*Work request:*
Begin your transcription at the line containing "review of The" and continue it, word for word, to the final line below. Include only those lines and skip the pictures.

Saved data entries:
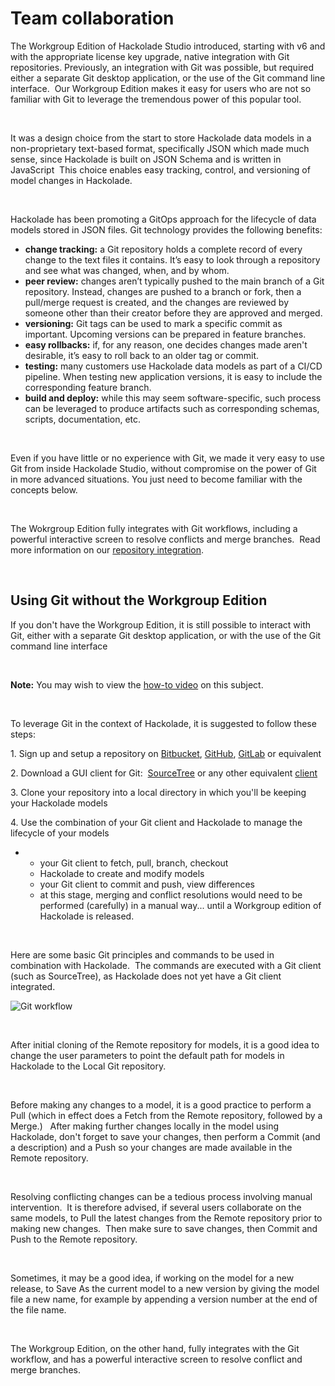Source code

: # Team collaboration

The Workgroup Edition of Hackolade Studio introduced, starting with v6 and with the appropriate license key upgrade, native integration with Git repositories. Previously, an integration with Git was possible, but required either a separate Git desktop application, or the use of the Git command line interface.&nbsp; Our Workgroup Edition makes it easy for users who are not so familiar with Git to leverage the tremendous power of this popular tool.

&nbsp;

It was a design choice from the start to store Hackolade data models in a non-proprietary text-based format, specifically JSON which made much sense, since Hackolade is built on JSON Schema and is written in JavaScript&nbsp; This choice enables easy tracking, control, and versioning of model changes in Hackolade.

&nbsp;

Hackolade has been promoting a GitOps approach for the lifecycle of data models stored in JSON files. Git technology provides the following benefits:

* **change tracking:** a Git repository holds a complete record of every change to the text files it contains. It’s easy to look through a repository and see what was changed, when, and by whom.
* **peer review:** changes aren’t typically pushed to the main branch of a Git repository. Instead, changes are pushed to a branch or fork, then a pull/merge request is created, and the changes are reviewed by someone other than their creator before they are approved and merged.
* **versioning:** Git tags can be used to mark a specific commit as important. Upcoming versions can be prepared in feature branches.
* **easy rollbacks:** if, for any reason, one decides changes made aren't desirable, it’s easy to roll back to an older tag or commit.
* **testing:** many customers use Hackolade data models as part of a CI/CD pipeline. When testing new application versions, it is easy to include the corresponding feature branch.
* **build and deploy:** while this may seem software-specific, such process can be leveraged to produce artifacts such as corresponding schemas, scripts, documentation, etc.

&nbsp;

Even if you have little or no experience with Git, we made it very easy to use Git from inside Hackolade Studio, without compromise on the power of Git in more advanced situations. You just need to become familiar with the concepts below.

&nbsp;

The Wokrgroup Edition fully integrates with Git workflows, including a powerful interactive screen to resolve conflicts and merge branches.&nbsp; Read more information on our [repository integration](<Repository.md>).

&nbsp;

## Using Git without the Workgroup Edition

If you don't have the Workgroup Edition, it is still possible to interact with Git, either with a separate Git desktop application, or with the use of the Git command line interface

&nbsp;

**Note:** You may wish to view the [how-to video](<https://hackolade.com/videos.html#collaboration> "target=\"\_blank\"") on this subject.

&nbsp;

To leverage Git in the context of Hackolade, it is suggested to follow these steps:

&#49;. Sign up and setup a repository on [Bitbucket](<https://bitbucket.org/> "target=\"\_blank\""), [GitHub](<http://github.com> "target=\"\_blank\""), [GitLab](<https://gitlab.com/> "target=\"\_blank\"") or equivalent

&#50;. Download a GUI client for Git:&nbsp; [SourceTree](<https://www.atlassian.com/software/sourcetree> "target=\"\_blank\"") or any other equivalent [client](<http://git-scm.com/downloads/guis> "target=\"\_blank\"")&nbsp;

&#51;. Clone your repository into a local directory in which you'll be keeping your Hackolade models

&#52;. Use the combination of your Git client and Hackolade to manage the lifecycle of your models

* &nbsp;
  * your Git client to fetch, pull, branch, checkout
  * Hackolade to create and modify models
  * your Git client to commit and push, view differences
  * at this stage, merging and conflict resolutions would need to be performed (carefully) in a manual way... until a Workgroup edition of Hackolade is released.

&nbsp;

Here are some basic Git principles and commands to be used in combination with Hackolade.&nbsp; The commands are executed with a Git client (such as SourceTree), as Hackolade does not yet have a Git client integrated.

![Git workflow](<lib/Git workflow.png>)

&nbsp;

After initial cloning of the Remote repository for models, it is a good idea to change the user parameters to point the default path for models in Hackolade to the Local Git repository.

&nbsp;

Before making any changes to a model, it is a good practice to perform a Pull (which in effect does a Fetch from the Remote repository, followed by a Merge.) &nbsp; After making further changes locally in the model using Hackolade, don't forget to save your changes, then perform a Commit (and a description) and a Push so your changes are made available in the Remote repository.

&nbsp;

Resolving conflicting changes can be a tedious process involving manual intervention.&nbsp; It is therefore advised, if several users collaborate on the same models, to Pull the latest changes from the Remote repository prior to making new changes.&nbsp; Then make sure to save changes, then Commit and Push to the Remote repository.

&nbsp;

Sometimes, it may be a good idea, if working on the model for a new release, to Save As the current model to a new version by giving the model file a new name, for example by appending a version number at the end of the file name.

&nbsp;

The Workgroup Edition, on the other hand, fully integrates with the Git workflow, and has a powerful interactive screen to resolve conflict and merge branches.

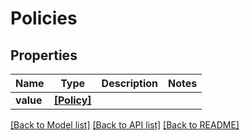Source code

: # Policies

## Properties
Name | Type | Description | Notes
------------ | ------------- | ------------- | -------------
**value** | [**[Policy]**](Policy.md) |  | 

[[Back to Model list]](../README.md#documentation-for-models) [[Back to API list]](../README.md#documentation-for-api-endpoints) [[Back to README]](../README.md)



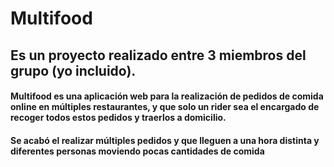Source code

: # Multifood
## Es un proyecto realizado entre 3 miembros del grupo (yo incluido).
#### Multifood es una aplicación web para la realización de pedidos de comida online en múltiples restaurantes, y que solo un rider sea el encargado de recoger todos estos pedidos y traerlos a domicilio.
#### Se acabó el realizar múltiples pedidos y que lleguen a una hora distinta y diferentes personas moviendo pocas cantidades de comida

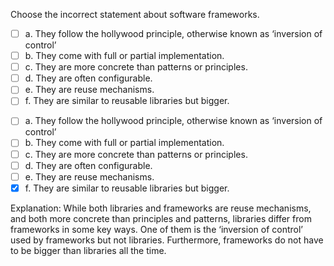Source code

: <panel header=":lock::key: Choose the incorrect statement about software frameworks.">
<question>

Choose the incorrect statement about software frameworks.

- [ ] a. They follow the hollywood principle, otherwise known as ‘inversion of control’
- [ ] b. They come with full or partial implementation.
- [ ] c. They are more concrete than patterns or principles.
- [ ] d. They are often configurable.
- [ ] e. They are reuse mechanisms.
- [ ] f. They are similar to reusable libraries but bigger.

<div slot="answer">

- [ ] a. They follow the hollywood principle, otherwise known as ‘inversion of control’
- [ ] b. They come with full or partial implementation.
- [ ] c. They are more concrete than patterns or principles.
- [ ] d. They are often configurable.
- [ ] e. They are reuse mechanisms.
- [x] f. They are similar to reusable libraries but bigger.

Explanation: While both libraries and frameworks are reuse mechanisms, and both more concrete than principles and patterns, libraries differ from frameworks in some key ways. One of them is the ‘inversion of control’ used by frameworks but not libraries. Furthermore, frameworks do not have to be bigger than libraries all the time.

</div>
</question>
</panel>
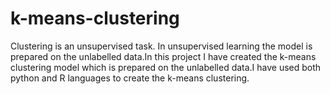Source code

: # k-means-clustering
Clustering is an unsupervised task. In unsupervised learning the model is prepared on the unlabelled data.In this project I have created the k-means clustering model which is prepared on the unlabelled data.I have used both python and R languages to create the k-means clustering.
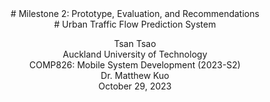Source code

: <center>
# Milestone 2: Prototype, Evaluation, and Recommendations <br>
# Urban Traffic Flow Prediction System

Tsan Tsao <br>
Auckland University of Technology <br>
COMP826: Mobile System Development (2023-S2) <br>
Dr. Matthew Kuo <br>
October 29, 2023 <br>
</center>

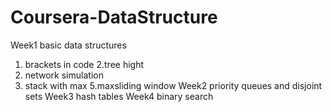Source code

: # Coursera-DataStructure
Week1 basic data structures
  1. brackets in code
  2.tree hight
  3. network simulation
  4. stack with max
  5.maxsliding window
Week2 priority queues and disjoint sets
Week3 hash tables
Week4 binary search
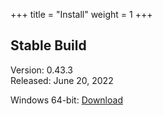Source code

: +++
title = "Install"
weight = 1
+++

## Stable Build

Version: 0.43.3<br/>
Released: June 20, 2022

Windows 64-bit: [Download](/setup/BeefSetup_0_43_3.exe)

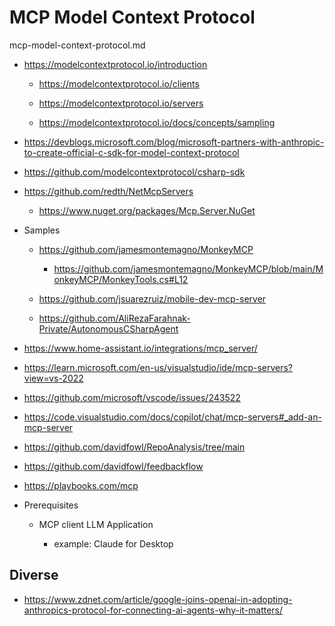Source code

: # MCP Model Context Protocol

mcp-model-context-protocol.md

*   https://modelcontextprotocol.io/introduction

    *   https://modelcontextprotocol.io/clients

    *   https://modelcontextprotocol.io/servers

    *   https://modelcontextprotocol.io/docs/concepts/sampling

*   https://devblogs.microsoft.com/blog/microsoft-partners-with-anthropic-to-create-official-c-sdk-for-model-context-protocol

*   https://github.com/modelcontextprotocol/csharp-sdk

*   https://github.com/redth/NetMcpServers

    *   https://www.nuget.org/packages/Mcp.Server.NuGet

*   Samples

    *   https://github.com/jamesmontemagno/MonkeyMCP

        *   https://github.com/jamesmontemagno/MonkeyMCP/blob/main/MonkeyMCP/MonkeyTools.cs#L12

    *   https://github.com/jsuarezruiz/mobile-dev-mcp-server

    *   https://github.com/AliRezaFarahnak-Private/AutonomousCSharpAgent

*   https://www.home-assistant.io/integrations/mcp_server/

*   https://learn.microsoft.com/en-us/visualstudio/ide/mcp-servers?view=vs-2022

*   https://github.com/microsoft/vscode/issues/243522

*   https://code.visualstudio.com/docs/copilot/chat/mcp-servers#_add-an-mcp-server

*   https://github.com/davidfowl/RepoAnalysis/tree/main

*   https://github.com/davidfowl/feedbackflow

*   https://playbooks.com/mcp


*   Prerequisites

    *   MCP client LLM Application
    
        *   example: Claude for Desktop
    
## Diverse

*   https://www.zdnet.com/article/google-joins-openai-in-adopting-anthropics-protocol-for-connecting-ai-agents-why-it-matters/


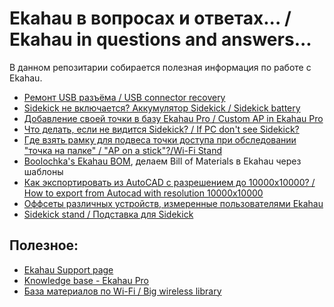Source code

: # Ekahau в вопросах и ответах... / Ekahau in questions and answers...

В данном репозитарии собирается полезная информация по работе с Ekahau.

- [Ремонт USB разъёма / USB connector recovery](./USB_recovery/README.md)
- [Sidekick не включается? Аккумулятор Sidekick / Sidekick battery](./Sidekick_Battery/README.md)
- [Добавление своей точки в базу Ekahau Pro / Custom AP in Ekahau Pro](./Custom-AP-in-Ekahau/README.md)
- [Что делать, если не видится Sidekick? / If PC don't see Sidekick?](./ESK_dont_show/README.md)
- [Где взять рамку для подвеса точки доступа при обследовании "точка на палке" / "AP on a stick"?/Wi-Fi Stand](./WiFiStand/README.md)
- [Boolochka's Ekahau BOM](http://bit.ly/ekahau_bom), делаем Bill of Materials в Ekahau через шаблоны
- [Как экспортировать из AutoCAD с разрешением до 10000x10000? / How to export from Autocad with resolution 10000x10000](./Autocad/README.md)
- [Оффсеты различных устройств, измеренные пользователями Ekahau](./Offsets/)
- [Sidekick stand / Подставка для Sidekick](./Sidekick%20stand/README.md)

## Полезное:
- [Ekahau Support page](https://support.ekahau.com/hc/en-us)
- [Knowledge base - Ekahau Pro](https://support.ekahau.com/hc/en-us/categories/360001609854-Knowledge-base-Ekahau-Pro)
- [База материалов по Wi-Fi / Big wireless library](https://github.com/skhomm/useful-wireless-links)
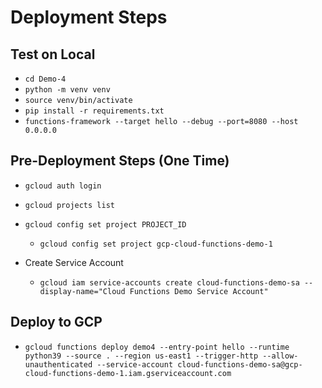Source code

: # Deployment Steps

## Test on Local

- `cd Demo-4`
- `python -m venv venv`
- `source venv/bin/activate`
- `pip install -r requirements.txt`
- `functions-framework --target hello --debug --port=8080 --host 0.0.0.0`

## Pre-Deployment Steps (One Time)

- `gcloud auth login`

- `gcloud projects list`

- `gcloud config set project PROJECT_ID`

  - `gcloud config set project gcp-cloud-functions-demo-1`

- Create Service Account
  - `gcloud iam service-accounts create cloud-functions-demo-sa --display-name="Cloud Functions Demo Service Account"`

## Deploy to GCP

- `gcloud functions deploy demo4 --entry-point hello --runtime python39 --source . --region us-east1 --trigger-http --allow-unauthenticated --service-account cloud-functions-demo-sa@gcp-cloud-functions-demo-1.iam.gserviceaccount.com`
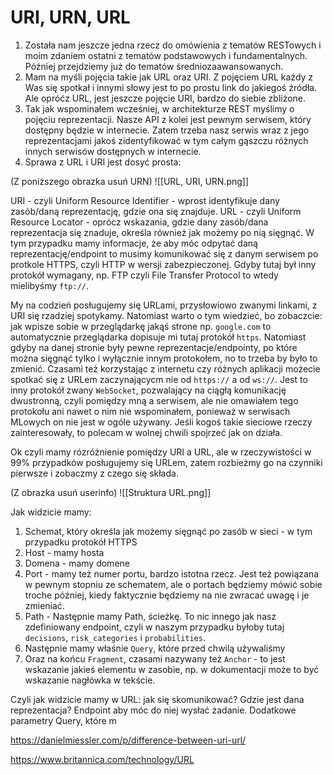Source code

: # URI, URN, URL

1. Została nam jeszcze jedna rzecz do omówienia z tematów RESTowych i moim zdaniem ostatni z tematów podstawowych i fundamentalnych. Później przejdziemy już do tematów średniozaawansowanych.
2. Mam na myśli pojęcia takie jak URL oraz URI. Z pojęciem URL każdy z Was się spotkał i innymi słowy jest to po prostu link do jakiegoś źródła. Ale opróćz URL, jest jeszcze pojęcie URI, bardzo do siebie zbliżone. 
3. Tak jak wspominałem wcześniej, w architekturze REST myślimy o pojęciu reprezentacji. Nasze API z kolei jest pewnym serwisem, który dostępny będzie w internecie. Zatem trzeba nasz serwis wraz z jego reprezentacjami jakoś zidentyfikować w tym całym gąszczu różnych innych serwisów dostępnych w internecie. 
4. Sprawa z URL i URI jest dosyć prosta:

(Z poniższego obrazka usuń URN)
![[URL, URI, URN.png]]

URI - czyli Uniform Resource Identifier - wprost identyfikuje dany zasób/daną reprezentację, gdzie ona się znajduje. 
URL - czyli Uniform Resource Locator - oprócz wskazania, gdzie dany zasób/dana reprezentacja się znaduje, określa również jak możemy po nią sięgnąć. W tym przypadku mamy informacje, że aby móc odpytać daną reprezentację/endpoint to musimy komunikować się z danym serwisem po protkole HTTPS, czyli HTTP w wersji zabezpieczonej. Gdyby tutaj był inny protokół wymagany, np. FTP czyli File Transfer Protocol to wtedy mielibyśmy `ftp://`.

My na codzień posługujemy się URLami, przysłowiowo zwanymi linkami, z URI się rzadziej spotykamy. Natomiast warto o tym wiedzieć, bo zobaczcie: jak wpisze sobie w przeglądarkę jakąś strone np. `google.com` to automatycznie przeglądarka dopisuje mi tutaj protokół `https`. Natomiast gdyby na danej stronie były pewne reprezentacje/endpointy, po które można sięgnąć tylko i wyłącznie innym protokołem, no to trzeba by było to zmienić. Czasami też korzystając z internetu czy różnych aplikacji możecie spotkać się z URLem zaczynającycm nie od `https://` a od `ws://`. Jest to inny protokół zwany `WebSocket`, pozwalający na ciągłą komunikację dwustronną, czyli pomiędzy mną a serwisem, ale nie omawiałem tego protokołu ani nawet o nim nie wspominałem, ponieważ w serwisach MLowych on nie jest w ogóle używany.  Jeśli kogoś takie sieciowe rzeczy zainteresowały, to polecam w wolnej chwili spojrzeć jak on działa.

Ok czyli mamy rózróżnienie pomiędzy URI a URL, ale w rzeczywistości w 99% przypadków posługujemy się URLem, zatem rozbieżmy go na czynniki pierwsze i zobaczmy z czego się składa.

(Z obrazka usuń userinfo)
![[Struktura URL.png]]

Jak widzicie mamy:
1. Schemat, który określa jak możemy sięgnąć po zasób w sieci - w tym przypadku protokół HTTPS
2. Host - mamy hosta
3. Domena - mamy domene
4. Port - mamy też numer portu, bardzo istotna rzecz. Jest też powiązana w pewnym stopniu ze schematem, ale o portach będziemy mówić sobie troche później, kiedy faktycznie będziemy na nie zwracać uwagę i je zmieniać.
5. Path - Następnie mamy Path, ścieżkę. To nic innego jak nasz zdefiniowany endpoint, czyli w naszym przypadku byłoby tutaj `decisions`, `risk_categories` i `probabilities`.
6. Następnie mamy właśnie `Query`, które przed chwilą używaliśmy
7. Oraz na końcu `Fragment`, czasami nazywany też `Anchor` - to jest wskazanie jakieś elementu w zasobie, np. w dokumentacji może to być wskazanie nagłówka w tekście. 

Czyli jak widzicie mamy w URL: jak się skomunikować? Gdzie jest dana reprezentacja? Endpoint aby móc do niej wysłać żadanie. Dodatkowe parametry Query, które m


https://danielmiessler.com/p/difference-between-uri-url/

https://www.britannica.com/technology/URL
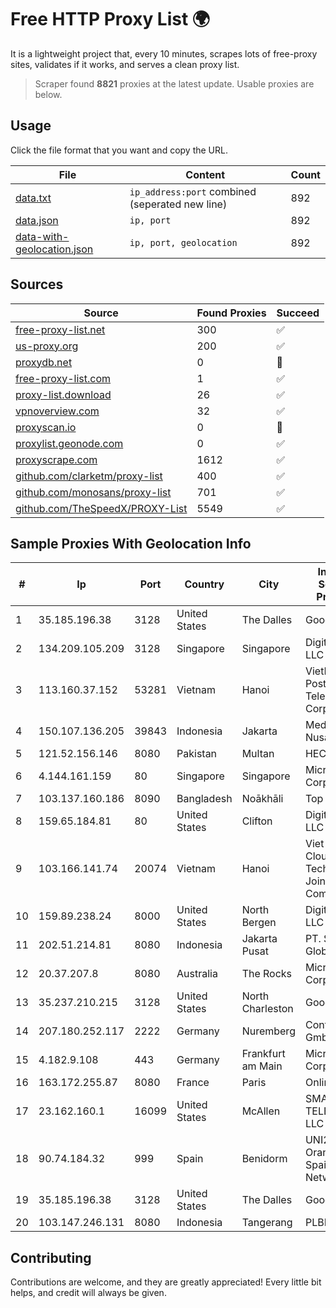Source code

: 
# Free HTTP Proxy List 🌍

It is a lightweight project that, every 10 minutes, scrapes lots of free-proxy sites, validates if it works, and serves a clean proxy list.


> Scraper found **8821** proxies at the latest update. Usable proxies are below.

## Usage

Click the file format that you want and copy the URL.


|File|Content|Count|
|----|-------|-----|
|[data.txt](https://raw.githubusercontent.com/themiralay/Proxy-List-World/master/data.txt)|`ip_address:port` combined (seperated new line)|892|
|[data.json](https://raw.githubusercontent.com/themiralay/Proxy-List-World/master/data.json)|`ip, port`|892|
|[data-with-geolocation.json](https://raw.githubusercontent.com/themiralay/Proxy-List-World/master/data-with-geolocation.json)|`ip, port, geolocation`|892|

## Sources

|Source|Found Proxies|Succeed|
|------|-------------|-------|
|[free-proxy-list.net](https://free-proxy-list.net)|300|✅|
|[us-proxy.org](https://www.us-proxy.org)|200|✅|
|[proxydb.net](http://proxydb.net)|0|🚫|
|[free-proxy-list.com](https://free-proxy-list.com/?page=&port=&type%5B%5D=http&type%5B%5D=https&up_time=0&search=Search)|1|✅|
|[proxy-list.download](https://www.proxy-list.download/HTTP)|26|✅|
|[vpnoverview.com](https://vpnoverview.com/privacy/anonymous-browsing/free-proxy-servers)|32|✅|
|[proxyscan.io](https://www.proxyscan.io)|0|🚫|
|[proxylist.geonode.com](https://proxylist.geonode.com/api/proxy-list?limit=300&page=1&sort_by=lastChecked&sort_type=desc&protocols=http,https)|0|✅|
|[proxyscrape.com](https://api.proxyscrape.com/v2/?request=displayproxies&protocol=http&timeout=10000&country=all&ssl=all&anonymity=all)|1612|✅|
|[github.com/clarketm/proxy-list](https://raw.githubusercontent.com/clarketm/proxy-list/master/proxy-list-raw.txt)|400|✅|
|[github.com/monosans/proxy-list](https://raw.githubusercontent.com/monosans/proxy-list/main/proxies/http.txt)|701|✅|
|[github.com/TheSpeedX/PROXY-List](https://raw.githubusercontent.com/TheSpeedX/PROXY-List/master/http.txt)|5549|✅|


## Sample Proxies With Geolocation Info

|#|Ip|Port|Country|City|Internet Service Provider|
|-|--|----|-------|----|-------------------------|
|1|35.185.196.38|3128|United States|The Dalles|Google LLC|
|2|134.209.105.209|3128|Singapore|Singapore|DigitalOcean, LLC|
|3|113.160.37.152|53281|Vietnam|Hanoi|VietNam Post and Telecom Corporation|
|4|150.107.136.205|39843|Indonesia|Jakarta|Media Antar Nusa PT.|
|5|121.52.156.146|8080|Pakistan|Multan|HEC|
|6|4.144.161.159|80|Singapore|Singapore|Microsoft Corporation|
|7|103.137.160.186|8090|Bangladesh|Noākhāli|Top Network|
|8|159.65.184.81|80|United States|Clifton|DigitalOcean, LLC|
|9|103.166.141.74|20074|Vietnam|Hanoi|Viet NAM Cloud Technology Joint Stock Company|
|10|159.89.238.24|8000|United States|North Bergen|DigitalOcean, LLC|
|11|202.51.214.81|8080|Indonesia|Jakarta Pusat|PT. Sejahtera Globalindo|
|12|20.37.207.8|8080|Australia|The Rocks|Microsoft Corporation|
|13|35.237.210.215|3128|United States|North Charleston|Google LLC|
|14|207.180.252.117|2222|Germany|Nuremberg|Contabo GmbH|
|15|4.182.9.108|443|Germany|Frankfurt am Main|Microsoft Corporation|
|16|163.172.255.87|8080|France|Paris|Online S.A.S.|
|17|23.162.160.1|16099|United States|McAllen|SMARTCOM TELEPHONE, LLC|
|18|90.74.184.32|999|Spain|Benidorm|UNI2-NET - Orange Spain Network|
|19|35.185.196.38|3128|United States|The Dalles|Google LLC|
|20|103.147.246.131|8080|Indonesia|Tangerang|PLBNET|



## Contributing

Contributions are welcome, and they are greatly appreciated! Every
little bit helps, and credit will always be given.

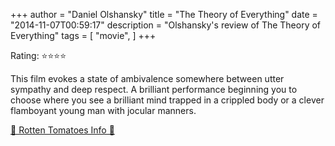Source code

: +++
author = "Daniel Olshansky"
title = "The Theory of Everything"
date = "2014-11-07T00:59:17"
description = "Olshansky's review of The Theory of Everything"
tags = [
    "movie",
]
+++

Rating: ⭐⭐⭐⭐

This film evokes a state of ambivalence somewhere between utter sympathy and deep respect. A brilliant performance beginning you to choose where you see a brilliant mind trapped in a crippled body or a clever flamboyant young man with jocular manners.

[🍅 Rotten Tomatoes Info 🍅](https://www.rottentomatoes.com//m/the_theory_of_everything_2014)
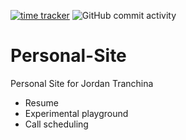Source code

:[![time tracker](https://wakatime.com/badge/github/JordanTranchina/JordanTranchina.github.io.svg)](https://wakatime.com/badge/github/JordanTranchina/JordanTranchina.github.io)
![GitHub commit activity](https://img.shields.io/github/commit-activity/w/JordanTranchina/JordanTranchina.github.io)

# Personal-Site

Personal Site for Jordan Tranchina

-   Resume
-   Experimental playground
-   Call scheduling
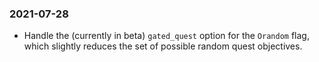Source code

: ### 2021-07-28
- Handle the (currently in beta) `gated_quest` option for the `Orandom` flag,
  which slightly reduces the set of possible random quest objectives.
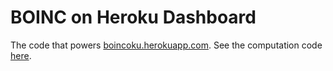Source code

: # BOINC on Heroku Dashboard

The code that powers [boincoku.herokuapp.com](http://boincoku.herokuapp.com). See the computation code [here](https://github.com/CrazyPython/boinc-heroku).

*Reply:*
description = "Olshansky's review of The Theory of Everything"
tags = [
    "movie",
]
+++

Rating: ⭐⭐⭐⭐

This film evokes a state of ambivalence somewhere between utter sympathy and deep respect. A brilliant performance beginning you to choose where you see a brilliant mind trapped in a crippled body or a clever flamboyant young man with jocular manners.

[🍅 Rotten Tomatoes Info 🍅](https://www.rottentomatoes.com//m/the_theory_of_everything_2014)
Source code

:[![time tracker](https://wakatime.com/badge/github/JordanTranchina/JordanTranchina.github.io.svg)](https://wakatime.com/badge/github/JordanTranchina/JordanTranchina.github.io)
![GitHub commit activity](https://img.shields.io/github/commit-activity/w/JordanTranchina/JordanTranchina.github.io)

# Personal-Site

Personal Site for Jordan Tranchina

-   Resume
-   Experimental playground
-   Call scheduling
Source code

: ### 2021-07-28
- Handle the (currently in beta) `gated_quest` option for the `Orandom` flag,
  which slightly reduces the set of possible random quest objectives.
Source code

: # BOINC on Heroku Dashboard

The code that powers [boincoku.herokuapp.com](http://boincoku.herokuapp.com). See the computation code [here](https://github.com/CrazyPython/boinc-heroku).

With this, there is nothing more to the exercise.